### YOUR OBJECTIVE
For each line below, print it again exactly as shown.

Collected data:
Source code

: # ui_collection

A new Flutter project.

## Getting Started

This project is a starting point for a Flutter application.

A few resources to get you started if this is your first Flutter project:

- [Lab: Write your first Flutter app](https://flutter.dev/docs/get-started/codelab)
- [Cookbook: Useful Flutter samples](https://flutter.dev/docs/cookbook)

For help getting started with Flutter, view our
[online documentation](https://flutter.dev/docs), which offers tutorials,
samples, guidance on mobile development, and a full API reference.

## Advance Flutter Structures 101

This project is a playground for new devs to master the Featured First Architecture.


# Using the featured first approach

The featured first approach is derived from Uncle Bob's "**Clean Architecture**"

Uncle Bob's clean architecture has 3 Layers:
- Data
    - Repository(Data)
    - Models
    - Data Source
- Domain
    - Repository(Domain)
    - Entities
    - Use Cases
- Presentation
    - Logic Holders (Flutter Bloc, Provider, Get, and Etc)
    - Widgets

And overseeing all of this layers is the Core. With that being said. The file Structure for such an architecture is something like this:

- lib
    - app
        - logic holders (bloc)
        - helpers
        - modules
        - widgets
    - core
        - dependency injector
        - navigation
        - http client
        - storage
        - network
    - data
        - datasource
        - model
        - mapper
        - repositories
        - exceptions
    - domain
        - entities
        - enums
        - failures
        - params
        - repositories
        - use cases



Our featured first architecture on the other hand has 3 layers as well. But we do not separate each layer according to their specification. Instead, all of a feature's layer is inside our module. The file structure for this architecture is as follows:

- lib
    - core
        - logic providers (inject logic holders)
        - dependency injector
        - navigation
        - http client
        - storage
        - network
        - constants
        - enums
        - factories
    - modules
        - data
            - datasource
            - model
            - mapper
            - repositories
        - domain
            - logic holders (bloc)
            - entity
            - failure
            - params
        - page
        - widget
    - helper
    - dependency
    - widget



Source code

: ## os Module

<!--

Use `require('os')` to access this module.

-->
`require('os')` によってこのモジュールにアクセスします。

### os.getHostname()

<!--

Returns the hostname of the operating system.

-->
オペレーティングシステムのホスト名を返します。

### SOLUTION BELOW
Source code

: # ui_collection

A new Flutter project.

## Getting Started

This project is a starting point for a Flutter application.

A few resources to get you started if this is your first Flutter project:

- [Lab: Write your first Flutter app](https://flutter.dev/docs/get-started/codelab)
- [Cookbook: Useful Flutter samples](https://flutter.dev/docs/cookbook)

For help getting started with Flutter, view our
[online documentation](https://flutter.dev/docs), which offers tutorials,
samples, guidance on mobile development, and a full API reference.

## Advance Flutter Structures 101

This project is a playground for new devs to master the Featured First Architecture.


# Using the featured first approach

The featured first approach is derived from Uncle Bob's "**Clean Architecture**"

Uncle Bob's clean architecture has 3 Layers:
- Data
    - Repository(Data)
    - Models
    - Data Source
- Domain
    - Repository(Domain)
    - Entities
    - Use Cases
- Presentation
    - Logic Holders (Flutter Bloc, Provider, Get, and Etc)
    - Widgets

And overseeing all of this layers is the Core. With that being said. The file Structure for such an architecture is something like this:

- lib
    - app
        - logic holders (bloc)
        - helpers
        - modules
        - widgets
    - core
        - dependency injector
        - navigation
        - http client
        - storage
        - network
    - data
        - datasource
        - model
        - mapper
        - repositories
        - exceptions
    - domain
        - entities
        - enums
        - failures
        - params
        - repositories
        - use cases



Our featured first architecture on the other hand has 3 layers as well. But we do not separate each layer according to their specification. Instead, all of a feature's layer is inside our module. The file structure for this architecture is as follows:

- lib
    - core
        - logic providers (inject logic holders)
        - dependency injector
        - navigation
        - http client
        - storage
        - network
        - constants
        - enums
        - factories
    - modules
        - data
            - datasource
            - model
            - mapper
            - repositories
        - domain
            - logic holders (bloc)
            - entity
            - failure
            - params
        - page
        - widget
    - helper
    - dependency
    - widget



Source code

: ## os Module

<!--

Use `require('os')` to access this module.

-->
`require('os')` によってこのモジュールにアクセスします。

### os.getHostname()

<!--

Returns the hostname of the operating system.

-->
オペレーティングシステムのホスト名を返します。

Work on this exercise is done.